__Directions__: The entries that follow include a run beginning at the line with "- Aplicação Multiplataforma" and ending at the line with "- Tratase de"; restate that run word for word and leave the rest out.
** Data for review follows **
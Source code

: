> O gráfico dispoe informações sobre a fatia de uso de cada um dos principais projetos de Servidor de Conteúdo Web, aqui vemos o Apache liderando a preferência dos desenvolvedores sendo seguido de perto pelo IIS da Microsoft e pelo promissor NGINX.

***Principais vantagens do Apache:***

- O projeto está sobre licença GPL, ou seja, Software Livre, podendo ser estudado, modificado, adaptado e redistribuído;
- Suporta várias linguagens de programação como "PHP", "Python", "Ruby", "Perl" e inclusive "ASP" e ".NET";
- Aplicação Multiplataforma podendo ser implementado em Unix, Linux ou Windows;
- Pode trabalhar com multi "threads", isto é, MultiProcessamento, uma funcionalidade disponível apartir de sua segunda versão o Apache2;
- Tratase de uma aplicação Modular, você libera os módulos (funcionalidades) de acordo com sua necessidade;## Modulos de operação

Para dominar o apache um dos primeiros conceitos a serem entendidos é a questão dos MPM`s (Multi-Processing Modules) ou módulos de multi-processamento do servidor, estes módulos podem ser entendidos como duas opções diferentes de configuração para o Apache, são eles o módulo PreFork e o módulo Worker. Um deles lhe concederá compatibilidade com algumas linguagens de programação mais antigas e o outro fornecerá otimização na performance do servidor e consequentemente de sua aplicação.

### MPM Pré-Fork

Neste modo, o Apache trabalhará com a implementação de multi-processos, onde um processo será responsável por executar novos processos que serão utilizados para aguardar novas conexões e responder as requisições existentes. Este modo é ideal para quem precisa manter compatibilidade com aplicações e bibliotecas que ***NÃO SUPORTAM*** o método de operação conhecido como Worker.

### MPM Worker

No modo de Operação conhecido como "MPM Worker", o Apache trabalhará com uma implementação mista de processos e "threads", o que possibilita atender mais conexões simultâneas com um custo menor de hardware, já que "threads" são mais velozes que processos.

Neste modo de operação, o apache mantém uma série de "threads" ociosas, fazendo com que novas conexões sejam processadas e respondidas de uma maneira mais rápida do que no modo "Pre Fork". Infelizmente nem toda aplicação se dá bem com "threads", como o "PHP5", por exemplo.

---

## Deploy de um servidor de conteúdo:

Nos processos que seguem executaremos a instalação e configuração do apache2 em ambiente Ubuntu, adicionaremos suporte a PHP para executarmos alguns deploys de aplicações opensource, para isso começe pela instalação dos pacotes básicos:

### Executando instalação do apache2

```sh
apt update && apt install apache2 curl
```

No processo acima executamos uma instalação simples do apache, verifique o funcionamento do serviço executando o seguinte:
** End of Data for review **
__Response box__:
- Aplicação Multiplataforma podendo ser implementado em Unix, Linux ou Windows;
- Pode trabalhar com multi "threads", isto é, MultiProcessamento, uma funcionalidade disponível apartir de sua segunda versão o Apache2;
- Tratase de uma aplicação Modular, você libera os módulos (funcionalidades) de acordo com sua necessidade;## Modulos de operação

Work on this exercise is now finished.